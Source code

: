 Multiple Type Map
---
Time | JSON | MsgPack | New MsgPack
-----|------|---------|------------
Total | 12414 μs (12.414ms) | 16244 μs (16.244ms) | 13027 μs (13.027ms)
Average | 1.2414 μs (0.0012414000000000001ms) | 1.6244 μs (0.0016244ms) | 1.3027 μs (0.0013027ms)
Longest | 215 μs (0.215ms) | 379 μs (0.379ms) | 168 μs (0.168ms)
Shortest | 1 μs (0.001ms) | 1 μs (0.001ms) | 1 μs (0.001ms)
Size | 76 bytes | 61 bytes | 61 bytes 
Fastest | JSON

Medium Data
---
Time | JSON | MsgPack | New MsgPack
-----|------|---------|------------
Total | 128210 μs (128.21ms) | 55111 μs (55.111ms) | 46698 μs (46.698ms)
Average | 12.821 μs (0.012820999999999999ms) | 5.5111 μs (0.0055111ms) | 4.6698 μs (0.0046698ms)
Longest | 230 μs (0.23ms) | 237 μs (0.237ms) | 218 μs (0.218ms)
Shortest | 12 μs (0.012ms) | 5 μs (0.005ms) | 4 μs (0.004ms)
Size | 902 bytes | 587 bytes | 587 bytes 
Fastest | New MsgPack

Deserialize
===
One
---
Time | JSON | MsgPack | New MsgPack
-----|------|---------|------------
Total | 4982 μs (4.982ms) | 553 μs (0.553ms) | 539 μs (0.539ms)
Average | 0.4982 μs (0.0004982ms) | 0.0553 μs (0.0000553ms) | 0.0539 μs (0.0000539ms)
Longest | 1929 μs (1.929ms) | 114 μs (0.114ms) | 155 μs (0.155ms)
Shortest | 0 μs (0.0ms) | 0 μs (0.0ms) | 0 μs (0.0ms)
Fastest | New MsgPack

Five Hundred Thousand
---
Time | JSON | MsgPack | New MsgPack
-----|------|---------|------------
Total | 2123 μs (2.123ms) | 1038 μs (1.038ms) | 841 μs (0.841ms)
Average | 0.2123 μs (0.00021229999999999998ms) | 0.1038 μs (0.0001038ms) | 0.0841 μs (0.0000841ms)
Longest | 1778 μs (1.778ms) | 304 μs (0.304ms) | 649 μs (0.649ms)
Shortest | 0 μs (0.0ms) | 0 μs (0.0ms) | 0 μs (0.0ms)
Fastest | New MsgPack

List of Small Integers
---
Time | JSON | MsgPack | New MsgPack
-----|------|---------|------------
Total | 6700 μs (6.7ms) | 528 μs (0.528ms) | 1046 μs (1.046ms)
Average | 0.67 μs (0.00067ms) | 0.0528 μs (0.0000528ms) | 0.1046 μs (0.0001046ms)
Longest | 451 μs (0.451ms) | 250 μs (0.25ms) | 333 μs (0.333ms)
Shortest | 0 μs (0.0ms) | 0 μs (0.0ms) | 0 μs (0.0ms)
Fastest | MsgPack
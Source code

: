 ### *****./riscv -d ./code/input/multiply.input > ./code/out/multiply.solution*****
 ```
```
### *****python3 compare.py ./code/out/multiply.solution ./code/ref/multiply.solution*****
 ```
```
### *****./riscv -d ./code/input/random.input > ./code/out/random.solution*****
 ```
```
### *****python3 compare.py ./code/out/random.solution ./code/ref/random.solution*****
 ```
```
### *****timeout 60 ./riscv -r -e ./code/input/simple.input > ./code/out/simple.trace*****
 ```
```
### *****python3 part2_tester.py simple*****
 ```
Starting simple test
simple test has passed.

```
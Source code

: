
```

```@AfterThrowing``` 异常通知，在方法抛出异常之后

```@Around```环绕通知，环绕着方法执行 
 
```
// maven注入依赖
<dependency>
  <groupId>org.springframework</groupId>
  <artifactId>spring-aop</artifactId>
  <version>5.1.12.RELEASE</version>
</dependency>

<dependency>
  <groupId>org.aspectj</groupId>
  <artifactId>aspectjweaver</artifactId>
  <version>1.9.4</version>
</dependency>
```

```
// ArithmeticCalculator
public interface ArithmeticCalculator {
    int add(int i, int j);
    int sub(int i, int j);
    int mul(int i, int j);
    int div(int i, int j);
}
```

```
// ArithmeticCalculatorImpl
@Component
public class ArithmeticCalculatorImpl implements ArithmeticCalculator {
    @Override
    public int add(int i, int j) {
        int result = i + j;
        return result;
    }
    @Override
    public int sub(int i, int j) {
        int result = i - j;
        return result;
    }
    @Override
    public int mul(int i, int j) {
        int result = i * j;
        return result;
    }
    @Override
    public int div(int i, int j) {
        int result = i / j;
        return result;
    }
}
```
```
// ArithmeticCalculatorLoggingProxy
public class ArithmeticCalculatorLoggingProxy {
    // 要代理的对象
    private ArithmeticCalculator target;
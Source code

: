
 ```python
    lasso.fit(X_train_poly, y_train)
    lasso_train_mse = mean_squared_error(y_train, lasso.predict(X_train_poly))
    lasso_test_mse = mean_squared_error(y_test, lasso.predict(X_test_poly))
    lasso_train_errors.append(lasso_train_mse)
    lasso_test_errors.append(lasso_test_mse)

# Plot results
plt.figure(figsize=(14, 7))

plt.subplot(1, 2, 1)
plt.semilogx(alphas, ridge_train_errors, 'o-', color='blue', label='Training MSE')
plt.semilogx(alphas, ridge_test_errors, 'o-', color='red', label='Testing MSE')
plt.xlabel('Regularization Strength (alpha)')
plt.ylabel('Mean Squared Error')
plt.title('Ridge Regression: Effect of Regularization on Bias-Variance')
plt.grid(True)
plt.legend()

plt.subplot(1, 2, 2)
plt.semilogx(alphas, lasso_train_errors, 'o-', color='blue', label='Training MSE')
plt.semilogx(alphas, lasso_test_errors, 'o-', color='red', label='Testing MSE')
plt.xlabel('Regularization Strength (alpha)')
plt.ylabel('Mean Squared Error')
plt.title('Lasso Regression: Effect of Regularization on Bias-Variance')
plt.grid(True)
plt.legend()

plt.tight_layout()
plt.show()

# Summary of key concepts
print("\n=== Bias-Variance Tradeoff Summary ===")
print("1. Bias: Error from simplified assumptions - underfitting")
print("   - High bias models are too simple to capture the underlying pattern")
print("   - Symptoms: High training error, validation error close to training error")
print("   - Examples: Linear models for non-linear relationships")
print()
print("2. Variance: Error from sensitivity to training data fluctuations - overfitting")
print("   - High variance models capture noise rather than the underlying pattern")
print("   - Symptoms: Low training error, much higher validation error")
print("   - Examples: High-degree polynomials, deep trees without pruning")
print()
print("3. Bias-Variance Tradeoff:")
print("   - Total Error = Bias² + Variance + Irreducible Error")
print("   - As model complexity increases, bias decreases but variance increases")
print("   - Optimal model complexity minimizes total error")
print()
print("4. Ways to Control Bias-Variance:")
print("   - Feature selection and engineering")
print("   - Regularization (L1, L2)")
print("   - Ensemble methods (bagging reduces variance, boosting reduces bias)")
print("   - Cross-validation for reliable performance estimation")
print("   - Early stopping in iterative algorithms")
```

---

# What needs to be done:
Every entry should be output exactly as written, please.

# Solved problem:
Source code

: Multiple Type Map
---
Time | JSON | MsgPack | New MsgPack
-----|------|---------|------------
Total | 12414 μs (12.414ms) | 16244 μs (16.244ms) | 13027 μs (13.027ms)
Average | 1.2414 μs (0.0012414000000000001ms) | 1.6244 μs (0.0016244ms) | 1.3027 μs (0.0013027ms)
Longest | 215 μs (0.215ms) | 379 μs (0.379ms) | 168 μs (0.168ms)
Shortest | 1 μs (0.001ms) | 1 μs (0.001ms) | 1 μs (0.001ms)
Size | 76 bytes | 61 bytes | 61 bytes 
Fastest | JSON

Medium Data
---
Time | JSON | MsgPack | New MsgPack
-----|------|---------|------------
Total | 128210 μs (128.21ms) | 55111 μs (55.111ms) | 46698 μs (46.698ms)
Average | 12.821 μs (0.012820999999999999ms) | 5.5111 μs (0.0055111ms) | 4.6698 μs (0.0046698ms)
Longest | 230 μs (0.23ms) | 237 μs (0.237ms) | 218 μs (0.218ms)
Shortest | 12 μs (0.012ms) | 5 μs (0.005ms) | 4 μs (0.004ms)
Size | 902 bytes | 587 bytes | 587 bytes 
Fastest | New MsgPack

Deserialize
===
One
---
Time | JSON | MsgPack | New MsgPack
-----|------|---------|------------
Total | 4982 μs (4.982ms) | 553 μs (0.553ms) | 539 μs (0.539ms)
Average | 0.4982 μs (0.0004982ms) | 0.0553 μs (0.0000553ms) | 0.0539 μs (0.0000539ms)
Longest | 1929 μs (1.929ms) | 114 μs (0.114ms) | 155 μs (0.155ms)
Shortest | 0 μs (0.0ms) | 0 μs (0.0ms) | 0 μs (0.0ms)
Fastest | New MsgPack

Five Hundred Thousand
---
Time | JSON | MsgPack | New MsgPack
-----|------|---------|------------
Total | 2123 μs (2.123ms) | 1038 μs (1.038ms) | 841 μs (0.841ms)
Average | 0.2123 μs (0.00021229999999999998ms) | 0.1038 μs (0.0001038ms) | 0.0841 μs (0.0000841ms)
Longest | 1778 μs (1.778ms) | 304 μs (0.304ms) | 649 μs (0.649ms)
Shortest | 0 μs (0.0ms) | 0 μs (0.0ms) | 0 μs (0.0ms)
Fastest | New MsgPack

List of Small Integers
---
Time | JSON | MsgPack | New MsgPack
-----|------|---------|------------
Total | 6700 μs (6.7ms) | 528 μs (0.528ms) | 1046 μs (1.046ms)
Average | 0.67 μs (0.00067ms) | 0.0528 μs (0.0000528ms) | 0.1046 μs (0.0001046ms)
Longest | 451 μs (0.451ms) | 250 μs (0.25ms) | 333 μs (0.333ms)
Shortest | 0 μs (0.0ms) | 0 μs (0.0ms) | 0 μs (0.0ms)
Fastest | MsgPack
Source code

: ### *****./riscv -d ./code/input/multiply.input > ./code/out/multiply.solution*****
 ```
```
### *****python3 compare.py ./code/out/multiply.solution ./code/ref/multiply.solution*****
 ```
```
### *****./riscv -d ./code/input/random.input > ./code/out/random.solution*****
 ```
```
### *****python3 compare.py ./code/out/random.solution ./code/ref/random.solution*****
 ```
```
### *****timeout 60 ./riscv -r -e ./code/input/simple.input > ./code/out/simple.trace*****
 ```
```
### *****python3 part2_tester.py simple*****
 ```
Starting simple test
simple test has passed.

```
Source code

:
```

```@AfterThrowing``` 异常通知，在方法抛出异常之后

```@Around```环绕通知，环绕着方法执行 
 
```
// maven注入依赖
<dependency>
  <groupId>org.springframework</groupId>
  <artifactId>spring-aop</artifactId>
  <version>5.1.12.RELEASE</version>
</dependency>

<dependency>
  <groupId>org.aspectj</groupId>
  <artifactId>aspectjweaver</artifactId>
  <version>1.9.4</version>
</dependency>
```

```
// ArithmeticCalculator
public interface ArithmeticCalculator {
    int add(int i, int j);
    int sub(int i, int j);
    int mul(int i, int j);
    int div(int i, int j);
}
```

```
// ArithmeticCalculatorImpl
@Component
public class ArithmeticCalculatorImpl implements ArithmeticCalculator {
    @Override
    public int add(int i, int j) {
        int result = i + j;
        return result;
    }
    @Override
    public int sub(int i, int j) {
        int result = i - j;
        return result;
    }
    @Override
    public int mul(int i, int j) {
        int result = i * j;
        return result;
    }
    @Override
    public int div(int i, int j) {
        int result = i / j;
        return result;
    }
}
```
```
// ArithmeticCalculatorLoggingProxy
public class ArithmeticCalculatorLoggingProxy {
    // 要代理的对象
    private ArithmeticCalculator target;
Source code

:
 ```python
    lasso.fit(X_train_poly, y_train)
    lasso_train_mse = mean_squared_error(y_train, lasso.predict(X_train_poly))
    lasso_test_mse = mean_squared_error(y_test, lasso.predict(X_test_poly))
    lasso_train_errors.append(lasso_train_mse)
    lasso_test_errors.append(lasso_test_mse)

# Plot results
plt.figure(figsize=(14, 7))

plt.subplot(1, 2, 1)
plt.semilogx(alphas, ridge_train_errors, 'o-', color='blue', label='Training MSE')
plt.semilogx(alphas, ridge_test_errors, 'o-', color='red', label='Testing MSE')
plt.xlabel('Regularization Strength (alpha)')
plt.ylabel('Mean Squared Error')
plt.title('Ridge Regression: Effect of Regularization on Bias-Variance')
plt.grid(True)
plt.legend()

plt.subplot(1, 2, 2)
plt.semilogx(alphas, lasso_train_errors, 'o-', color='blue', label='Training MSE')
plt.semilogx(alphas, lasso_test_errors, 'o-', color='red', label='Testing MSE')
plt.xlabel('Regularization Strength (alpha)')
plt.ylabel('Mean Squared Error')
plt.title('Lasso Regression: Effect of Regularization on Bias-Variance')
plt.grid(True)
plt.legend()

plt.tight_layout()
plt.show()

# Summary of key concepts
print("\n=== Bias-Variance Tradeoff Summary ===")
print("1. Bias: Error from simplified assumptions - underfitting")
print("   - High bias models are too simple to capture the underlying pattern")
print("   - Symptoms: High training error, validation error close to training error")
print("   - Examples: Linear models for non-linear relationships")
print()
print("2. Variance: Error from sensitivity to training data fluctuations - overfitting")
print("   - High variance models capture noise rather than the underlying pattern")
print("   - Symptoms: Low training error, much higher validation error")
print("   - Examples: High-degree polynomials, deep trees without pruning")
print()
print("3. Bias-Variance Tradeoff:")
print("   - Total Error = Bias² + Variance + Irreducible Error")
print("   - As model complexity increases, bias decreases but variance increases")
print("   - Optimal model complexity minimizes total error")
print()
print("4. Ways to Control Bias-Variance:")
print("   - Feature selection and engineering")
print("   - Regularization (L1, L2)")
print("   - Ensemble methods (bagging reduces variance, boosting reduces bias)")
print("   - Cross-validation for reliable performance estimation")
print("   - Early stopping in iterative algorithms")
```

---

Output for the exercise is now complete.